![]() |
| Oleh Sugeng Gondrong |
ALIENASI sebagai gambaran tentang kondisi keterasingan individu terhadap alam,
masyarakat, dan dirinya sendiri, dimana tindakan manusia tidak berdasar pada
kebebasan otonomi individunya, melainkan pada kekuatan-kekuatan di luar dirinya. (Erich Fromm, 1955: 136-137)
Menurut Giddens
(2005) agama adalah media pengorganisasian bagi kepercayaan yang tidak sekedar
satu arah. Bukan hanya iman dan kekuatan religius yang menyediakan dukungan
yang secara takdir dapat dijadikan sandaran. Demikian juga para fungsionaris
keagamaan, yang terpenting adalah bahwa kepercayaan religius biasanya
menginjeksikan reliabilitas ke dalam pengalaman berbagai peristiwa dan situasi dan dari suatu kerangka
Agama juga disinonimkan dengan Religion berasal dari kata Latin “religio”,
berarti “tie-up” dalam bahasa Inggris, Religion dapat diartikan “having engaged
‘God’ atau ‘The Sacred Power’.
Secara umum di Indonesia, Agama dipahami sebagai sistem kepercayaan,
tingkah laku, nilai, pengalaman dan yang terinstitusionalisasi, diorientasikan kepada masalah spiritual/ritual
yang saling ditukarkan dalam sebuah komunitas dan diwariskan antar generasi
dalam tradisi.
Berangkat dari beberapa pemahaman diatas, dapat ditarik beberapa point
tentang pengertian agama bahwa agama adalah kodifikasi kepercayaan, praktik
ibadat, hukum etika, keanggotaan denominasi, eksternal dan memasukkan spiritualitas di dalamnya.

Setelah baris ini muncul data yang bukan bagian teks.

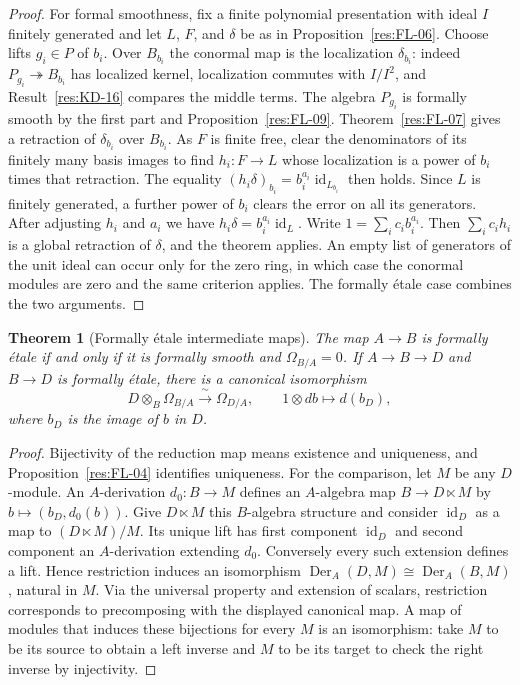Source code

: \documentclass[11pt,oneside,openany]{book}
\newtheorem{theorem}{Theorem}[chapter]
\theoremstyle{definition}
\theoremstyle{remark}
\begin{document}
\begin{proof}
For formal smoothness, fix a finite polynomial presentation with ideal $I$
finitely generated and let $L$, $F$, and $\delta$ be as in
Proposition~\ref{res:FL-06}. Choose lifts $g_i\in P$ of $b_i$. Over $B_{b_i}$
the conormal map is the localization $\delta_{b_i}$: indeed
$P_{g_i}\twoheadrightarrow B_{b_i}$ has localized kernel, localization
commutes with $I/I^2$, and Result~\ref{res:KD-16} compares the middle terms.
The algebra $P_{g_i}$ is formally smooth by the first part and
Proposition~\ref{res:FL-09}. Theorem~\ref{res:FL-07} gives a retraction
of $\delta_{b_i}$ over $B_{b_i}$. As $F$ is finite free, clear the
denominators of its finitely many basis images to find $h_i:F\to L$ whose
localization is a power of $b_i$ times that retraction. The equality
$(h_i\delta)_{b_i}=b_i^{a_i}\operatorname{id}_{L_{b_i}}$ then holds.
Since $L$ is finitely generated, a further power of $b_i$ clears the error on
all its generators. After adjusting $h_i$ and $a_i$ we have
$h_i\delta=b_i^{a_i}\operatorname{id}_{L}$. Write $1=\sum_i c_i b_i^{a_i}$.
Then $\sum_i c_i h_i$ is a global retraction of $\delta$, and the theorem
applies. An empty list of generators of the unit ideal can occur only for
the zero ring, in which case the conormal modules are zero and the same
criterion applies. The formally \'{e}tale case combines the two arguments.
\end{proof}

\begin{theorem}[Formally \'{e}tale intermediate maps]\label{res:FL-11}
The map $A\to B$ is formally \'{e}tale if and only if it is formally smooth
and $\Omega_{B/A}=0$. If $A\to B\to D$ and $B\to D$ is formally \'{e}tale,
there is a canonical isomorphism
\[
  D\otimes_B\Omega_{B/A}\xrightarrow{\ \sim\ }\Omega_{D/A},
  \qquad 1\otimes db\longmapsto d(b_D),
\]
where $b_D$ is the image of $b$ in $D$.
\end{theorem}
\begin{proof}
Bijectivity of the reduction map means existence and uniqueness, and
Proposition~\ref{res:FL-04} identifies uniqueness. For the comparison,
let $M$ be any $D$-module. An $A$-derivation $d_0:B\to M$ defines an
$A$-algebra map $B\to D\ltimes M$ by $b\mapsto(b_D,d_0(b))$.
Give $D\ltimes M$ this $B$-algebra structure and consider
$\operatorname{id}_D$ as a map to $(D\ltimes M)/M$. Its unique lift has
first component $\operatorname{id}_D$ and second component an $A$-derivation
extending $d_0$. Conversely every such extension defines a lift. Hence
restriction induces an isomorphism
$\operatorname{Der}_A(D,M)\cong\operatorname{Der}_A(B,M)$, natural in $M$.
Via the universal property and extension of scalars, restriction corresponds
to precomposing with the displayed canonical map. A map of modules that
induces these bijections for every $M$ is an isomorphism: take $M$ to be its
source to obtain a left inverse and $M$ to be its target to check the right
inverse by injectivity.
\end{proof}
\end{document}
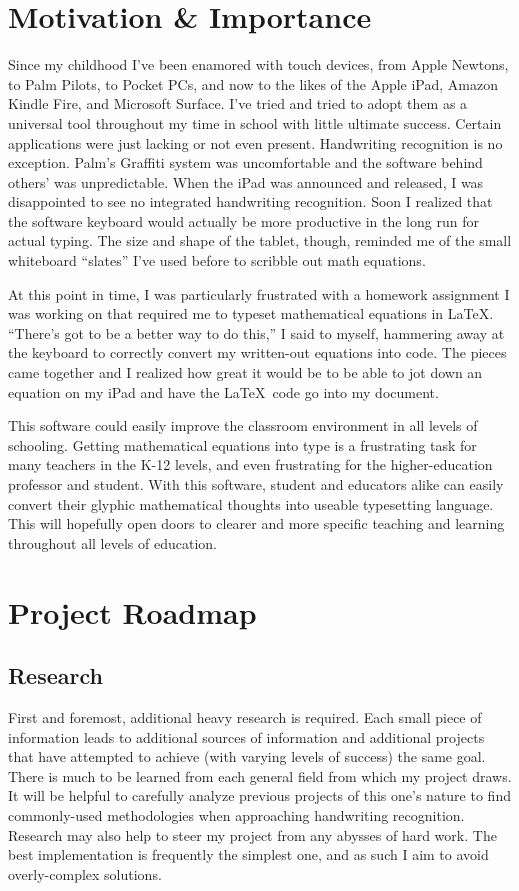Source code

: \documentclass{acm_proc_article-sp}
\begin{document}
\section{Motivation \& Importance}
Since my childhood I've been enamored with touch devices, from Apple Newtons, to Palm Pilots, to Pocket PCs, and now to the likes of the Apple iPad, Amazon Kindle Fire, and Microsoft Surface. I've tried and tried to adopt them as a universal tool throughout my time in school with little ultimate success. Certain applications were just lacking or not even present. Handwriting recognition is no exception. Palm's Graffiti system was uncomfortable and the software behind others' was unpredictable. When the iPad was announced and released, I was disappointed to see no integrated handwriting recognition. Soon I realized that the software keyboard would actually be more productive in the long run for actual typing. The size and shape of the tablet, though, reminded me of the small whiteboard ``slates'' I've used before to scribble out math equations. 

At this point in time, I was particularly frustrated with a homework assignment I was working on that required me to typeset mathematical equations in \LaTeX. ``There's got to be a better way to do this,'' I said to myself, hammering away at the keyboard to correctly convert my written-out equations into code. The pieces came together and I realized how great it would be to be able to jot down an equation on my iPad and have the \LaTeX\ code go into my document.

This software could easily improve the classroom environment in all levels of schooling. Getting mathematical equations into type is a frustrating task for many teachers in the K-12 levels, and even frustrating for the higher-education professor and student. With this software, student and educators alike can easily convert their glyphic mathematical thoughts into useable typesetting language. This will hopefully open doors to clearer and more specific teaching and learning throughout all levels of education.

\section{Project Roadmap}

\subsection{Research}
First and foremost, additional heavy research is required. Each small piece of information leads to additional sources of information and additional projects that have attempted to achieve (with varying levels of success) the same goal. There is much to be learned from each general field from which my project draws. It will be helpful to carefully analyze previous projects of this one's nature to find commonly-used methodologies when approaching handwriting recognition. Research may also help to steer my project from any abysses of hard work. The best implementation is frequently the simplest one, and as such I aim to avoid overly-complex solutions.
\end{document}
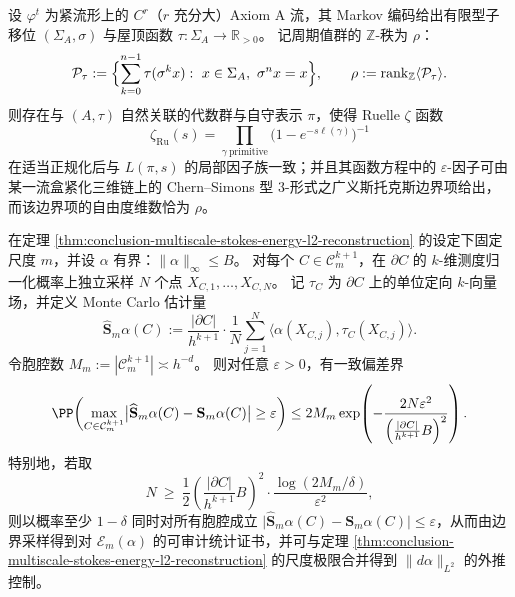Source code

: \begin{conjecture}\label{conj:conclusion-stokes-boundary-langlands-bridge}
设 \(\varphi^t\) 为紧流形上的 \(C^r\)（\(r\) 充分大）Axiom A 流，其 Markov 编码给出有限型子移位 \((\Sigma_A,\sigma)\) 与屋顶函数 \(\tau:\Sigma_A\to\mathbb R_{>0}\)。
记周期值群的 \(\mathbb Z\)-秩为 \(\rho\)：
\[
\mathcal P_\tau:=\Bigl\{\sum_{k=0}^{n-1}\tau(\sigma^k x):\ x\in\Sigma_A,\ \sigma^n x=x\Bigr\},
\qquad
\rho:=\operatorname{rank}_{\mathbb Z}\langle \mathcal P_\tau\rangle.
\]
则存在与 \((A,\tau)\) 自然关联的代数群与自守表示 \(\pi\)，使得 Ruelle \(\zeta\) 函数
\[
\zeta_{\mathrm{Ru}}(s)=\prod_{\gamma\ \mathrm{primitive}}\bigl(1-e^{-s\ell(\gamma)}\bigr)^{-1}
\]
在适当正规化后与 \(L(\pi,s)\) 的局部因子族一致；并且其函数方程中的 \(\varepsilon\)-因子可由某一流盒紧化三维链上的 Chern--Simons 型 \(3\)-形式之广义斯托克斯边界项给出，而该边界项的自由度维数恰为 \(\rho\)。
\end{conjecture}

\begin{proposition}[随机边界采样的斯托克斯证书]\label{prop:conclusion-stokes-random-sampling-certificate}
在定理 \ref{thm:conclusion-multiscale-stokes-energy-l2-reconstruction} 的设定下固定尺度 \(m\)，并设 \(\alpha\) 有界：\(\|\alpha\|_{\infty}\le B\)。
对每个 \(C\in\mathcal C_m^{k+1}\)，在 \(\partial C\) 的 \(k\)-维测度归一化概率上独立采样 \(N\) 个点 \(X_{C,1},\dots,X_{C,N}\)。
记 \(\tau_C\) 为 \(\partial C\) 上的单位定向 \(k\)-向量场，并定义 Monte Carlo 估计量
\[
\widehat{\mathbf S}_m\alpha(C)
:=\frac{|\partial C|}{h^{k+1}}\cdot \frac1N\sum_{j=1}^N \langle \alpha(X_{C,j}),\tau_C(X_{C,j})\rangle.
\]
令胞腔数 \(M_m:=|\mathcal C_m^{k+1}|\asymp h^{-d}\)。
则对任意 \(\varepsilon>0\)，有一致偏差界
\[
\PP\!\left(
\max_{C\in\mathcal C_m^{k+1}}
\bigl|\widehat{\mathbf S}_m\alpha(C)-\mathbf S_m\alpha(C)\bigr|
\ge \varepsilon
\right)
\le
2M_m\exp\!\left(
-\frac{2N\varepsilon^2}{\left(\frac{|\partial C|}{h^{k+1}}B\right)^2}
\right).
\]
特别地，若取
\[
N\ \ge\
\frac12\left(\frac{|\partial C|}{h^{k+1}}B\right)^2\cdot
\frac{\log(2M_m/\delta)}{\varepsilon^2},
\]
则以概率至少 \(1-\delta\) 同时对所有胞腔成立
\(
\bigl|\widehat{\mathbf S}_m\alpha(C)-\mathbf S_m\alpha(C)\bigr|\le \varepsilon
\)，从而由边界采样得到对 \(\mathcal E_m(\alpha)\) 的可审计统计证书，并可与定理 \ref{thm:conclusion-multiscale-stokes-energy-l2-reconstruction} 的尺度极限合并得到 \(\|d\alpha\|_{L^2}\) 的外推控制。
\end{proposition}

Penegasan yang ingin ditekankan pada pemahaman keagamaan disini adalah
bahwa konsekwensi pemahaman keagaman yang kaku dan tidak bersifat scientific
justru akan memunculkan berbagai stigmatisasi negative terhadap peran penting
agama dalam relasi kemanusiaan sesuai mandat pekerjaan sosial.
Stigmatisasi tersebut berpandangan bahwa agama adalah dogmatism, rigidity
dan gender bias, excessive self-blaming, Fatalistik dan status quo serta dianggap tidak peduli dengan urusan kekinian di dunia.
Modernitas dan perkembangan zaman telah menghasilkan ilmu pengetahuan dan
teknologi canggih dengan berbagai dampak positif sekaligus negatif. Nilai
positif dapat terlihat apa yang dianggap ghaib dan tidak mungkin di masa silam
menjadi nyata dan fakta dimasa kini. Sedangkan ekses negativenya terlihat
ketika ilmu pengetahuan dan teknologi diper-Tuhan-kan.
Rasa ingin tahu manusia mendorongnya tidak segera puas pada satu penemuan
saja. Pertumbuhan bangun ilmu pengetahuan dan ideologipun terus menjamur,
selanjutnya tumbang dan berganti lagi dengan bangun keilmuan dan idelogi yang
baru.
Lingkaran ketidakpastian ini berlanjut atas dasar paradigma rasionalis –
empris disatu pihak dan alienasi terhadap agama pada pihak lain. Akibatnya
adalah manusia ditawan dan dibingungkan oleh hasil penemuan dan perilakunya
sendiri dengan lahirnya masalah baru yang lebih kompleks.
Dalam menghadapi kegundahan manusia era modern tingkat lanjut seperti
sekarang ini, pemahaman keagamaan perlu ditransformasikan sehingga dapat
memenuhi harapan esensial dari ajaran agama itu sendiri dalam menyumbangkan
sesuatu yang menyejukkan, menenteramkan dan bukan menjadi sumber keruwetan.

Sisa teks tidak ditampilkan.